Cache Startup Loader and Refresher Properties and Overview
This feature is only available in NCache Enterprise Edition.
NCache provides a cache startup loader to pre-load the cache with useful data on startup. This is especially helpful in scenarios where an application requires specific data sets immediately after it begins execution.
Let's take an example of a video streaming site that has hundreds of videos that need to be available to the user the moment the user accesses the site. For such an application, cache can be pre-loaded with existing videos on cache startup instead of manually adding the data to it.
• At times, the Cache Loader might fail to load data successfully. This might occur as a result of a connectivity issue with the primary data source or due to an error while executing the custom cache loader implementation. To identify this, server-side cache logs for Cache Loader must be checked for errors/exceptions.
Loading your cache with data on startup can be very useful. By doing so, you can avoid performance issues that arise at the time of cache startup because at that time the cache is empty and initial data requests are made to the database (which is slow). The NCache Cache Startup Loader feature will help you pre-load your cache with data of your choice at the time of startup.
As useful as pre-loading the data is, there is a huge chance of the loaded data in the cache becoming stale. The data is loaded in the cache on cache startup and for any change occurring in the data source, the pre-loaded cache data becomes outdated. To keep the loaded data fresh, NCache provides another feature called Cache Refresher. Cache refresher is responsible for synching loaded data in the cache with the updated data in the data source.
Cache Loader and Refresher Properties
The NCache Cache Loader and Refresher are essential features to boost the overall performance of your applications, especially at the time of cache startup. Like every feature, these features also have their own respective properties. These properties are explained below:
In the earlier NCache versions, the cache and the cache loader used to run in the same process which overburdened the cache process, especially when the loader was being executed. This resulted in temporary degradation in the performance of the overall cache.
Now, for OutProc topologies, NCache has dedicated a Loader Service to manage tasks and load data from the data source into caches on cache startup. For a clustered topology, each node has a dedicated service, responsible for loading data into its cache. For InProc topology, the task is executed in the same process.
For clustered topologies, if the data being loaded on a single node is taking up a considerate amount of time, NCache provides the option to distribute the data load among nodes of the cluster. The data is distributed based on datasets provided by the user for every single node. Each node has a loader service assigned to load the data according to the datasets.
NCache internally assigns the datasets to the nodes. This ensures that no two nodes end up loading the same data in the cache. This also allows huge volume of data to be loaded in lesser time.

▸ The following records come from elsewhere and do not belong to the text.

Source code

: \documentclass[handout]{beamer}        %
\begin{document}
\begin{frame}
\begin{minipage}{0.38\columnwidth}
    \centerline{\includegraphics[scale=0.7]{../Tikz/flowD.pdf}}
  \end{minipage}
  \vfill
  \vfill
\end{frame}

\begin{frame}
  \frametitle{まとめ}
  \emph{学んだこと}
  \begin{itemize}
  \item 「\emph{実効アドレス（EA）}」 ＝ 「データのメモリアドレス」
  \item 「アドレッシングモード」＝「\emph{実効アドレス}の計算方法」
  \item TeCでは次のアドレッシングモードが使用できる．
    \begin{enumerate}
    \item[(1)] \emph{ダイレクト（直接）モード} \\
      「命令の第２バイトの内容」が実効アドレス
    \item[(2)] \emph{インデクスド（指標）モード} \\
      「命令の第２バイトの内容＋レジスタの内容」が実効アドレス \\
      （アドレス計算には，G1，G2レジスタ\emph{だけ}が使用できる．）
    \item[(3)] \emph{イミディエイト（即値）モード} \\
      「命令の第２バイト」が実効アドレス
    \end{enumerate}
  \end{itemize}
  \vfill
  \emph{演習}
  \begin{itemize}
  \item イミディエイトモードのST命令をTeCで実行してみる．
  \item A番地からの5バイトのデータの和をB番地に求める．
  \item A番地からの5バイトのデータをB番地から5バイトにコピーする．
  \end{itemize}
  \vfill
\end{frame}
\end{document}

Datasets are distributed among the cluster nodes in a round-robin fashion. Therefore, each of the servers is assigned a dataset from the list. As one of the nodes finishes loading data against its dataset, the next dataset is assigned to it. In case the number of distribution datasets is greater than the number of nodes, NCache will assign one dataset to each node, and when all nodes have been assigned datasets, the next dataset would be assigned to the available node which has finished loading data.

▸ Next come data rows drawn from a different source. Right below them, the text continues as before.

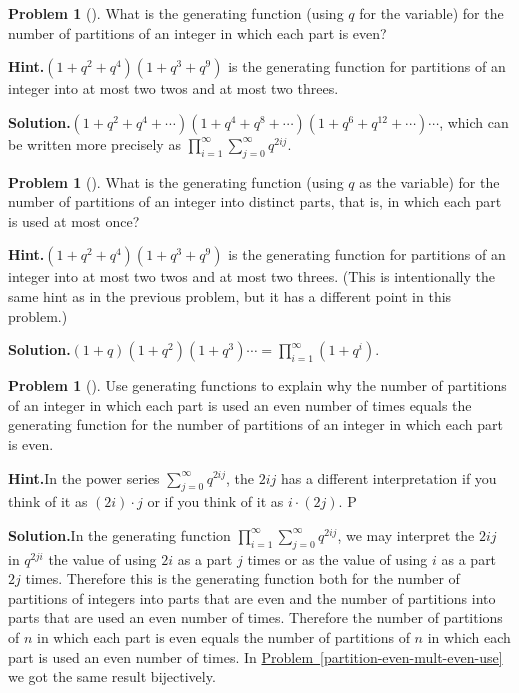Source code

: \documentclass[10pt,]{book}
\theoremstyle{plain}
\theoremstyle{definition}
\newtheorem{activity}[project]{Problem}
\theoremstyle{definition}
\numberwithin{equation}{chapter}
\begin{document}
\begin{activity}[]\label{activity-205}
What is the generating function (using \(q\) for the variable) for the number of partitions of an integer in which each part is even?%
\par\medskip\noindent%
\textbf{Hint.}\quad \((1 + q^2 + q^4 )(1 + q^3 + q^9 )\) is the generating function for partitions of an integer into at most two twos and at most two threes.%
\par\medskip\noindent%
\textbf{Solution.}\quad \((1+q^2+q^4+\cdots)(1+q^4+q^8+\cdots)(1+q^6+q^{12}+\cdots)\cdots\), which can be written more precisely as \(\displaystyle\prod_{i=1}^\infty
\sum_{j=0}^\infty q^{2ij}\).%
\end{activity}
\begin{activity}[]\label{activity-206}
What is the generating function (using \(q\) as the variable) for the number of partitions of an integer into distinct parts, that is, in which each part is used at most once?%
\par\medskip\noindent%
\textbf{Hint.}\quad \((1 + q^2 + q^4 )(1 + q^3 + q^9 )\) is the generating function for partitions of an integer into at most two twos and at most two threes. (This is intentionally the same hint as in the previous problem, but it has a different point in this problem.)%
\par\medskip\noindent%
\textbf{Solution.}\quad \(\displaystyle (1+q)(1+q^2)(1+q^3)\cdots=
\prod_{i=1}^\infty(1+q^i)\).%
\end{activity}
\begin{activity}[]\label{activity-207}
Use generating functions to explain why the number of partitions of an integer in which each part is used an even number of times equals the generating function for the number of partitions of an integer in which each part is even.%
\par\medskip\noindent%
\textbf{Hint.}\quad In the power series \(\sum_{j=0}^\infty q^{2ij}\), the \(2ij\) has a different interpretation if you think of it as \((2i) \cdot j\) or if you think of it as \(i \cdot (2j)\). P%
\par\medskip\noindent%
\textbf{Solution.}\quad In the generating function \(\displaystyle\prod_{i=1}^\infty \sum_{j=0}^\infty q^{2ij}\), we may interpret the \(2ij\) in \(q^{2ji}\) the value of using \(2i\) as a part \(j\) times or as the value of using \(i\) as a part \(2j\) times. Therefore this is the generating function both for the number of partitions of integers into parts that are even and the number of partitions into parts that are used an even number of times. Therefore the number of partitions of \(n\) in which each part is even equals the number of partitions of \(n\) in which each part is used an even number of times. In \hyperref[partition-even-mult-even-use]{Problem~\ref{partition-even-mult-even-use}} we got the same result bijectively.%
\end{activity}
\end{document}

Let’s say if the user wants to load specific data from the Northwind database into a clustered cache of 3 nodes on startup, then the Cache Loader performance is affected by the number of datasets being assigned. This behavior is explained below:
5 datasets to load: The user allocates 5 datasets (Customer, Order, Products, Employees, and Suppliers) to the loader. The coordinator node then assigns the datasets to the nodes in a Round Robin manner – Customer to node1, Orders to node2, and Products to node3. As soon as a node finishes loading data, the coordinator assigns the next dataset i.e. Employees and eventually Suppliers to the next available node.
3 datasets to load: The user assigns 3 datasets (Customers, Products and Orders) to the loader. This means that each node is responsible for the dataset assigned to it, so it will load the data according to the dataset while ensuring equal distribution.
2 datasets to load: The user assigns 2 datasets (Customers and Products) to the loader. Since the cluster consists of three nodes, the third node will be idle during the loading process. That is why it is preferred that the number of datasets is equal to or greater than the number of nodes so maximum utilization is ensured.
Datasets need to be scheduled for refreshing. For this purpose, a scheduling option is provided that decides the time interval after which data should be updated in the cache. At this time, the refresh interval checks if there are any datasets to be updated, thus updating/refreshing the consequent data in the cache. The four different schedule options provided with Cache Refresher work as follows:
Daily Interval: The Dataset is scheduled to be refreshed at an interval after cache starts and the value is provided in minutes. For example, an interval of 20 minutes means that after every 20 minutes the dataset is scheduled to be refreshed.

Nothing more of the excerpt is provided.